*TASK STATEMENT*
Copy every line below precisely as it appears.

(Entries taken from a collection)
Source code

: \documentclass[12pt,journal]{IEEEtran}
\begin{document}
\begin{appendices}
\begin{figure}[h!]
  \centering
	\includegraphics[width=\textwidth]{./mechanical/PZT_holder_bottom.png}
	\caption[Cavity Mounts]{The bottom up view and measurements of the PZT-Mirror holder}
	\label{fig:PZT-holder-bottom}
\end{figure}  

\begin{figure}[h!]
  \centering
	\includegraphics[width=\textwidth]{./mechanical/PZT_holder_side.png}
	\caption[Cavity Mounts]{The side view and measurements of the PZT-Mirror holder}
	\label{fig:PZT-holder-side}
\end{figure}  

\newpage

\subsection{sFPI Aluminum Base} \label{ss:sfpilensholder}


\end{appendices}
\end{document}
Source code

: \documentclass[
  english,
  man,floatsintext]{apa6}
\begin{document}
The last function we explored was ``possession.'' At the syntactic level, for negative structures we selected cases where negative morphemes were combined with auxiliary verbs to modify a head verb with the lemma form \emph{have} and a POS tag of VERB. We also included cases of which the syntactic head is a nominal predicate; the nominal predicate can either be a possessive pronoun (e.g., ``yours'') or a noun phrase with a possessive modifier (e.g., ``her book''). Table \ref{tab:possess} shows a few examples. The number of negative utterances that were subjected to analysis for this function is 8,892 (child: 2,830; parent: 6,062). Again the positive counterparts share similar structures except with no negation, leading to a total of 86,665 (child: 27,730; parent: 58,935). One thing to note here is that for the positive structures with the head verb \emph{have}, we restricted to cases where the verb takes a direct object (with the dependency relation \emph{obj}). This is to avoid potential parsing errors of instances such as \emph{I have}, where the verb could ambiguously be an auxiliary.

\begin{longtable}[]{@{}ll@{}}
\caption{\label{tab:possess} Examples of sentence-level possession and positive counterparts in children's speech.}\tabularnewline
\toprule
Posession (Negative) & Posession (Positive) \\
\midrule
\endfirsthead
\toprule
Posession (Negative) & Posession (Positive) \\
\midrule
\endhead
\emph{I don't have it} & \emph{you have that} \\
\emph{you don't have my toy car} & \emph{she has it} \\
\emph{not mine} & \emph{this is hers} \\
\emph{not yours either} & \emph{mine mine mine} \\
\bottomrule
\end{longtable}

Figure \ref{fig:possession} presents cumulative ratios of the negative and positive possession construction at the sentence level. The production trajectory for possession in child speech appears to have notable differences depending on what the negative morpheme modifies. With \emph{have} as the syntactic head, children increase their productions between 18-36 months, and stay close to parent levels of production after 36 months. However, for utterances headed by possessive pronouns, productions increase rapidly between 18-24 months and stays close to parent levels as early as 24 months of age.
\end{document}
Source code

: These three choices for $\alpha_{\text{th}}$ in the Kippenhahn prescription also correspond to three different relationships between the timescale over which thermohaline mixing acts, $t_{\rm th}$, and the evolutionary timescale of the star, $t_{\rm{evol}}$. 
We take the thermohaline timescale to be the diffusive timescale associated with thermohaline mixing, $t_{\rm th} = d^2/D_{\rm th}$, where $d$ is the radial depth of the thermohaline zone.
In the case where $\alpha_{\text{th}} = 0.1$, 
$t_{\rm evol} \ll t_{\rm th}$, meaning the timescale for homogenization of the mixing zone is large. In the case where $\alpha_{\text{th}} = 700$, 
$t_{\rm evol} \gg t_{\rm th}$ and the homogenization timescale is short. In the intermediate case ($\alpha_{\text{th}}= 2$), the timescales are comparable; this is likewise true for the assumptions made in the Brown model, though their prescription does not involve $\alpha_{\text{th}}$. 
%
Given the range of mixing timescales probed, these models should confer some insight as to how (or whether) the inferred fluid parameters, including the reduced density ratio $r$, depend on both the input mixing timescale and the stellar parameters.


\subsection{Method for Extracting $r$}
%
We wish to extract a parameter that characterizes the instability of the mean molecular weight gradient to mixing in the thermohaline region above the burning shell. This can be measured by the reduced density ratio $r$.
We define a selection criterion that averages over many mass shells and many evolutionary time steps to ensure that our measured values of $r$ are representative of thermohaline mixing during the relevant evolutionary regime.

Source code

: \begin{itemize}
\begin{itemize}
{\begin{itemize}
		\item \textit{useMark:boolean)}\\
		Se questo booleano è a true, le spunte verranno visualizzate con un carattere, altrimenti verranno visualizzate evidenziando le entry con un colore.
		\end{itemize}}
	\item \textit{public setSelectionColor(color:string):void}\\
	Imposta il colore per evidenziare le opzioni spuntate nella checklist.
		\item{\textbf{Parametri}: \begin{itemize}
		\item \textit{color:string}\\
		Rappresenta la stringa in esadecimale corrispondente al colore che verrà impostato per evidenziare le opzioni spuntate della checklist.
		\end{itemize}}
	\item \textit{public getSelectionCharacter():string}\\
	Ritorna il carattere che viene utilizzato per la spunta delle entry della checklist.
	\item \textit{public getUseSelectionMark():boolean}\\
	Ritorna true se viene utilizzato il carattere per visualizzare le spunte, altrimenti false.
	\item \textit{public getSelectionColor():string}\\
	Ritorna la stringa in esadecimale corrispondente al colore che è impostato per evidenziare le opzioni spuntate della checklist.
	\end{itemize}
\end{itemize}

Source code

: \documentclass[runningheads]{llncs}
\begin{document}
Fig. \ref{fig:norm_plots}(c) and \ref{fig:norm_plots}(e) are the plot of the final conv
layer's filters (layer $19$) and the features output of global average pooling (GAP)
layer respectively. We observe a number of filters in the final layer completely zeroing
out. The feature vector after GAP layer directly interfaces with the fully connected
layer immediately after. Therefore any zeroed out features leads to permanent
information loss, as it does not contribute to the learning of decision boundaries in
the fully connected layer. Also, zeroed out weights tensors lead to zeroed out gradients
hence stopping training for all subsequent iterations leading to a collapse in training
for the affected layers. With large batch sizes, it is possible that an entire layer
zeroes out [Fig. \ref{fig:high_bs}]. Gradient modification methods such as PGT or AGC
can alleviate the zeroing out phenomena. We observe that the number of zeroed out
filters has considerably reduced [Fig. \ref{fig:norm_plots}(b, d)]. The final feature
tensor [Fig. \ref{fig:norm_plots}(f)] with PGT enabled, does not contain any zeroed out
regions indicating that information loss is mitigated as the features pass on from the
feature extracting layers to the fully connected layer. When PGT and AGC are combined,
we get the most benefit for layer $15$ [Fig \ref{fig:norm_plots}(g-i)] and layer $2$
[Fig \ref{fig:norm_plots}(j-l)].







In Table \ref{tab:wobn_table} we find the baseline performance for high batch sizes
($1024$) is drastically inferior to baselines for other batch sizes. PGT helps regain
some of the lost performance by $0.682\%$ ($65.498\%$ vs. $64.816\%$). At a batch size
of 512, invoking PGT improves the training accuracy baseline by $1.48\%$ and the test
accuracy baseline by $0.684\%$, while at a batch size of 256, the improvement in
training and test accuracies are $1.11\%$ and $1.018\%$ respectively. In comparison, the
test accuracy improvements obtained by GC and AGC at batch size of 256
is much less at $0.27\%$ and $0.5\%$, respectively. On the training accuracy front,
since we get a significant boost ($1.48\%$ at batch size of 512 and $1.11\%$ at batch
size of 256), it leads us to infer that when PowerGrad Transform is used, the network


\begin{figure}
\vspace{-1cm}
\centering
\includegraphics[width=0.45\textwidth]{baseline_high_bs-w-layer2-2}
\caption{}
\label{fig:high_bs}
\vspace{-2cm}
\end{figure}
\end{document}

*SOLVED PROBLEM*
Source code

: \documentclass[12pt,journal]{IEEEtran}
\begin{document}
\begin{appendices}
\begin{figure}[h!]
  \centering
	\includegraphics[width=\textwidth]{./mechanical/PZT_holder_bottom.png}
	\caption[Cavity Mounts]{The bottom up view and measurements of the PZT-Mirror holder}
	\label{fig:PZT-holder-bottom}
\end{figure}  

\begin{figure}[h!]
  \centering
	\includegraphics[width=\textwidth]{./mechanical/PZT_holder_side.png}
	\caption[Cavity Mounts]{The side view and measurements of the PZT-Mirror holder}
	\label{fig:PZT-holder-side}
\end{figure}  

\newpage

\subsection{sFPI Aluminum Base} \label{ss:sfpilensholder}


\end{appendices}
\end{document}
Source code

: \documentclass[
  english,
  man,floatsintext]{apa6}
\begin{document}
The last function we explored was ``possession.'' At the syntactic level, for negative structures we selected cases where negative morphemes were combined with auxiliary verbs to modify a head verb with the lemma form \emph{have} and a POS tag of VERB. We also included cases of which the syntactic head is a nominal predicate; the nominal predicate can either be a possessive pronoun (e.g., ``yours'') or a noun phrase with a possessive modifier (e.g., ``her book''). Table \ref{tab:possess} shows a few examples. The number of negative utterances that were subjected to analysis for this function is 8,892 (child: 2,830; parent: 6,062). Again the positive counterparts share similar structures except with no negation, leading to a total of 86,665 (child: 27,730; parent: 58,935). One thing to note here is that for the positive structures with the head verb \emph{have}, we restricted to cases where the verb takes a direct object (with the dependency relation \emph{obj}). This is to avoid potential parsing errors of instances such as \emph{I have}, where the verb could ambiguously be an auxiliary.

\begin{longtable}[]{@{}ll@{}}
\caption{\label{tab:possess} Examples of sentence-level possession and positive counterparts in children's speech.}\tabularnewline
\toprule
Posession (Negative) & Posession (Positive) \\
\midrule
\endfirsthead
\toprule
Posession (Negative) & Posession (Positive) \\
\midrule
\endhead
\emph{I don't have it} & \emph{you have that} \\
\emph{you don't have my toy car} & \emph{she has it} \\
\emph{not mine} & \emph{this is hers} \\
\emph{not yours either} & \emph{mine mine mine} \\
\bottomrule
\end{longtable}

Figure \ref{fig:possession} presents cumulative ratios of the negative and positive possession construction at the sentence level. The production trajectory for possession in child speech appears to have notable differences depending on what the negative morpheme modifies. With \emph{have} as the syntactic head, children increase their productions between 18-36 months, and stay close to parent levels of production after 36 months. However, for utterances headed by possessive pronouns, productions increase rapidly between 18-24 months and stays close to parent levels as early as 24 months of age.
\end{document}
Source code

: These three choices for $\alpha_{\text{th}}$ in the Kippenhahn prescription also correspond to three different relationships between the timescale over which thermohaline mixing acts, $t_{\rm th}$, and the evolutionary timescale of the star, $t_{\rm{evol}}$. 
We take the thermohaline timescale to be the diffusive timescale associated with thermohaline mixing, $t_{\rm th} = d^2/D_{\rm th}$, where $d$ is the radial depth of the thermohaline zone.
In the case where $\alpha_{\text{th}} = 0.1$, 
$t_{\rm evol} \ll t_{\rm th}$, meaning the timescale for homogenization of the mixing zone is large. In the case where $\alpha_{\text{th}} = 700$, 
$t_{\rm evol} \gg t_{\rm th}$ and the homogenization timescale is short. In the intermediate case ($\alpha_{\text{th}}= 2$), the timescales are comparable; this is likewise true for the assumptions made in the Brown model, though their prescription does not involve $\alpha_{\text{th}}$. 
%
Given the range of mixing timescales probed, these models should confer some insight as to how (or whether) the inferred fluid parameters, including the reduced density ratio $r$, depend on both the input mixing timescale and the stellar parameters.


\subsection{Method for Extracting $r$}
%
We wish to extract a parameter that characterizes the instability of the mean molecular weight gradient to mixing in the thermohaline region above the burning shell. This can be measured by the reduced density ratio $r$.
We define a selection criterion that averages over many mass shells and many evolutionary time steps to ensure that our measured values of $r$ are representative of thermohaline mixing during the relevant evolutionary regime.

Source code

: \begin{itemize}
\begin{itemize}
{\begin{itemize}
		\item \textit{useMark:boolean)}\\
		Se questo booleano è a true, le spunte verranno visualizzate con un carattere, altrimenti verranno visualizzate evidenziando le entry con un colore.
		\end{itemize}}
	\item \textit{public setSelectionColor(color:string):void}\\
	Imposta il colore per evidenziare le opzioni spuntate nella checklist.
		\item{\textbf{Parametri}: \begin{itemize}
		\item \textit{color:string}\\
		Rappresenta la stringa in esadecimale corrispondente al colore che verrà impostato per evidenziare le opzioni spuntate della checklist.
		\end{itemize}}
	\item \textit{public getSelectionCharacter():string}\\
	Ritorna il carattere che viene utilizzato per la spunta delle entry della checklist.
	\item \textit{public getUseSelectionMark():boolean}\\
	Ritorna true se viene utilizzato il carattere per visualizzare le spunte, altrimenti false.
	\item \textit{public getSelectionColor():string}\\
	Ritorna la stringa in esadecimale corrispondente al colore che è impostato per evidenziare le opzioni spuntate della checklist.
	\end{itemize}
\end{itemize}

Source code

: \documentclass[runningheads]{llncs}
\begin{document}
Fig. \ref{fig:norm_plots}(c) and \ref{fig:norm_plots}(e) are the plot of the final conv
layer's filters (layer $19$) and the features output of global average pooling (GAP)
layer respectively. We observe a number of filters in the final layer completely zeroing
out. The feature vector after GAP layer directly interfaces with the fully connected
layer immediately after. Therefore any zeroed out features leads to permanent
information loss, as it does not contribute to the learning of decision boundaries in
the fully connected layer. Also, zeroed out weights tensors lead to zeroed out gradients
hence stopping training for all subsequent iterations leading to a collapse in training
for the affected layers. With large batch sizes, it is possible that an entire layer
zeroes out [Fig. \ref{fig:high_bs}]. Gradient modification methods such as PGT or AGC
can alleviate the zeroing out phenomena. We observe that the number of zeroed out
filters has considerably reduced [Fig. \ref{fig:norm_plots}(b, d)]. The final feature
tensor [Fig. \ref{fig:norm_plots}(f)] with PGT enabled, does not contain any zeroed out
regions indicating that information loss is mitigated as the features pass on from the
feature extracting layers to the fully connected layer. When PGT and AGC are combined,
we get the most benefit for layer $15$ [Fig \ref{fig:norm_plots}(g-i)] and layer $2$
[Fig \ref{fig:norm_plots}(j-l)].







In Table \ref{tab:wobn_table} we find the baseline performance for high batch sizes
($1024$) is drastically inferior to baselines for other batch sizes. PGT helps regain
some of the lost performance by $0.682\%$ ($65.498\%$ vs. $64.816\%$). At a batch size
of 512, invoking PGT improves the training accuracy baseline by $1.48\%$ and the test
accuracy baseline by $0.684\%$, while at a batch size of 256, the improvement in
training and test accuracies are $1.11\%$ and $1.018\%$ respectively. In comparison, the
test accuracy improvements obtained by GC and AGC at batch size of 256
is much less at $0.27\%$ and $0.5\%$, respectively. On the training accuracy front,
since we get a significant boost ($1.48\%$ at batch size of 512 and $1.11\%$ at batch
size of 256), it leads us to infer that when PowerGrad Transform is used, the network


\begin{figure}
\vspace{-1cm}
\centering
\includegraphics[width=0.45\textwidth]{baseline_high_bs-w-layer2-2}
\caption{}
\label{fig:high_bs}
\vspace{-2cm}
\end{figure}
\end{document}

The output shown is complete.